En la elección que hoy tiene lugar en Rusia, participa como candidato Mijail Gorbachov, a quien las encuestas de opinión ni siquiera mencionan, pues estaría muy por debajo de los cinco primeros lugares. Un noticiero de televisión transmitió anoche diversas entrevistas desde Moscú y en una de ellas se condensan, en términos sarcásticos, los motivos de su ínfima popularidad: ``Gorbachov llevó a cabo, con sus reformas, lo que Hitler y el enorme poderío bélico de la Alemania nazi no pudieron lograr: destruir a la Unión Soviética''.
No es posible olvidar que aquella potencia, hoy relegada al papel de comparsa de los países del primer mundo, había sido el producto de una gran revolución y que, por tanto, haber cancelado el proceso histórico iniciado por Lenin y los bolcheviques, es un logro alcanzado por el iniciador de la perestroika en un tiempo brevísimo, si se le compara con los decenios que había dedicado a ese mismo propósito, aunque sin éxito, el imperio capitalista.
Hay paralelismos que saltan a la vista. Cuando ambos se encontraban en el cenit de su gloria, Carlos Salinas de Gortari se autocomplacía en parangonarse con Gorbachov, al extremo de que sus propagandistas acuñaron la denominación de salinastroika para aplicarla al conjunto de sus programas de gobierno. No les faltaba razón.
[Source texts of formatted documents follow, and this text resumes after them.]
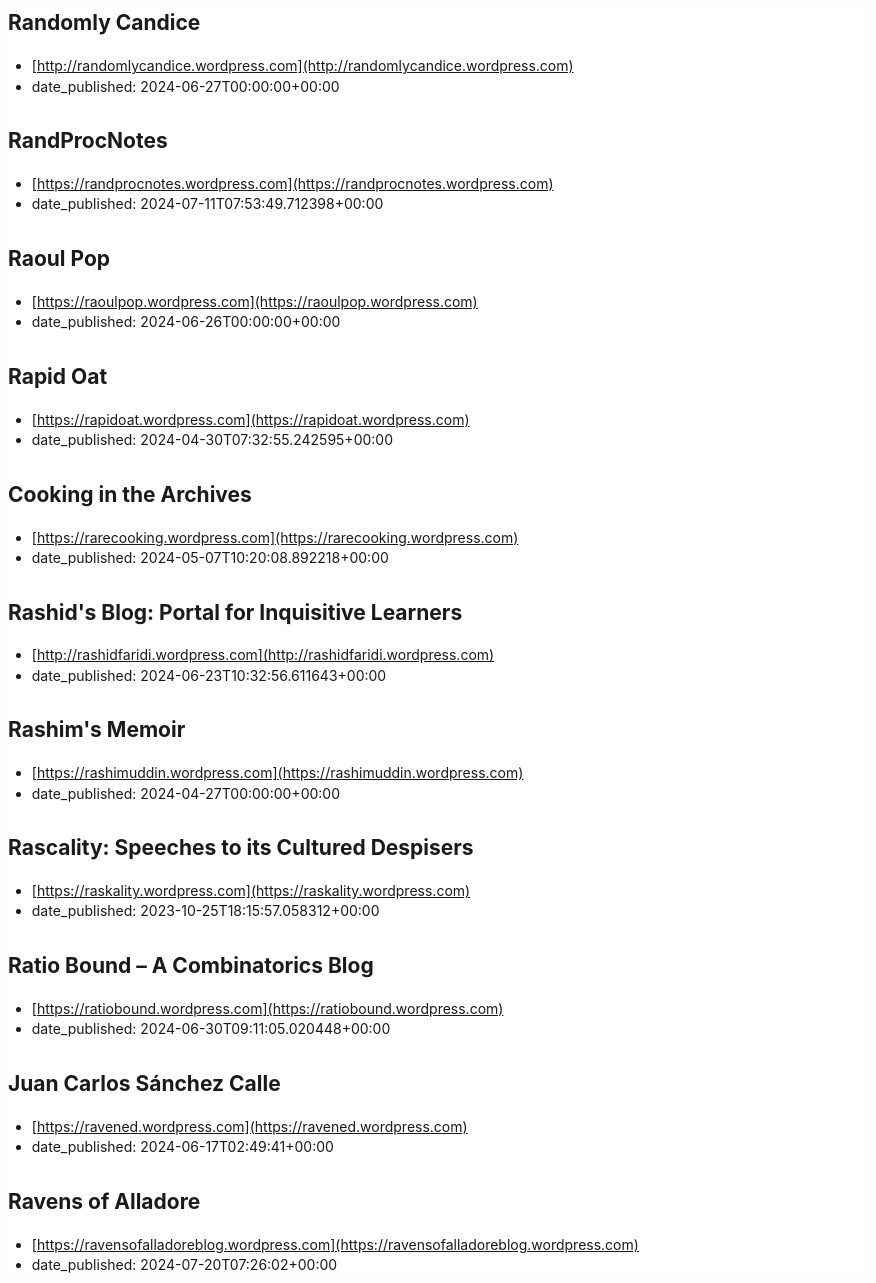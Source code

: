  ## Randomly Candice
 - [http://randomlycandice.wordpress.com](http://randomlycandice.wordpress.com)
 - date_published: 2024-06-27T00:00:00+00:00

 ## RandProcNotes
 - [https://randprocnotes.wordpress.com](https://randprocnotes.wordpress.com)
 - date_published: 2024-07-11T07:53:49.712398+00:00

 ## Raoul Pop
 - [https://raoulpop.wordpress.com](https://raoulpop.wordpress.com)
 - date_published: 2024-06-26T00:00:00+00:00

 ## Rapid Oat
 - [https://rapidoat.wordpress.com](https://rapidoat.wordpress.com)
 - date_published: 2024-04-30T07:32:55.242595+00:00

 ## Cooking in the Archives
 - [https://rarecooking.wordpress.com](https://rarecooking.wordpress.com)
 - date_published: 2024-05-07T10:20:08.892218+00:00

 ## Rashid's Blog: Portal for  Inquisitive Learners
 - [http://rashidfaridi.wordpress.com](http://rashidfaridi.wordpress.com)
 - date_published: 2024-06-23T10:32:56.611643+00:00

 ## Rashim's Memoir
 - [https://rashimuddin.wordpress.com](https://rashimuddin.wordpress.com)
 - date_published: 2024-04-27T00:00:00+00:00

 ## Rascality: Speeches to its Cultured Despisers
 - [https://raskality.wordpress.com](https://raskality.wordpress.com)
 - date_published: 2023-10-25T18:15:57.058312+00:00

 ## Ratio Bound – A Combinatorics Blog
 - [https://ratiobound.wordpress.com](https://ratiobound.wordpress.com)
 - date_published: 2024-06-30T09:11:05.020448+00:00

 ## Juan Carlos Sánchez Calle
 - [https://ravened.wordpress.com](https://ravened.wordpress.com)
 - date_published: 2024-06-17T02:49:41+00:00

 ## Ravens of Alladore
 - [https://ravensofalladoreblog.wordpress.com](https://ravensofalladoreblog.wordpress.com)
 - date_published: 2024-07-20T07:26:02+00:00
Gorbachov condujo a las naciones que formaban la Unión Soviética, a la mayor y más destructiva crisis económica de su historia. Salinas hizo otro tanto por los mexicanos. Las dos grandes revoluciones sociales de principios de este siglo yacen bajo las ruinas que dejaron, a su paso por el poder, Gorbachov y Salinas. Allá la pobreza ha empezado a ser padecida dramáticamente por generaciones que nacieron y crecieron en la estrechez, pero sin conocer de cerca el hambre ni el desamparo. Aquí, donde la pobreza fue nuestra herencia ancestral, en un solo sexenio se ha duplicado el número de los que la sufren y las carencias agobian ya aceleradamente a las clases medias que emergieron como uno de los frutos innegables del constitucionalismo social posrevolucionario.
Ni uno ni el otro parecen tener cabal conciencia del daño que hicieron a sus gobernados y, en su enfermiza añoranza del poder, aspiran a un retorno imposible. La diferencia, sin embargo, es que Gorbachov ha tenido, por lo menos, la audacia de presentarse abiertamente ante el pueblo ruso para demandar que, a través de su voto, se le exonere de su (indeleble) culpabilidad. Salinas, en cambio, permanece oculto en la impunidad del prófugo que se disfraza de exiliado político y trama desde las sombras falacias e intrigas, mientras sus cómplices usan y abusan del poder económico que les transfirió, y sus agentes políticos siembran rumores y apuestan a la desestabilización del país.
El contraste se reduce a la ética del comportamiento, porque los paralelismos persisten en la incapacidad para percibir el rechazo de la voluntad general de sus respectivos pueblos. Allá los números reflejarán el repudio aplastante y la perenne derrota. Aquí solamente los ciegos de mente y espíritu no alcanzan a evaluar la magnitud de la reacción popular que provocaría una tentativa real de restauración salinista.
La ley de las acciones y reacciones históricas se cumple indefectiblemente. Las banderas que Gorbachov desgarró vuelven a ondear en las plazas públicas y el respaldo electoral a sus reivindicadores crece en proporciones que ya inquietan a los gigantes de Occidente.
En México, los caminos que Salinas quiso cerrar para siempre son los únicos que el pueblo mira con esperanza. El constitucionalismo social y el nacionalismo revolucionario vuelven a asomar en el horizonte. Todavía lejos pero ahí están. Mientras más persistente sea el intento de negarlos como alternativa, mayor será su fuerza convocante.
Y mientras más insistente sea el afán de Salinas y sus beneficiarios por dividir a los mexicanos, mayor y más firme será su cohesión y más fuerte sonará la condena nacional que ya se ha dictado en el tribunal inapelable de la Historia.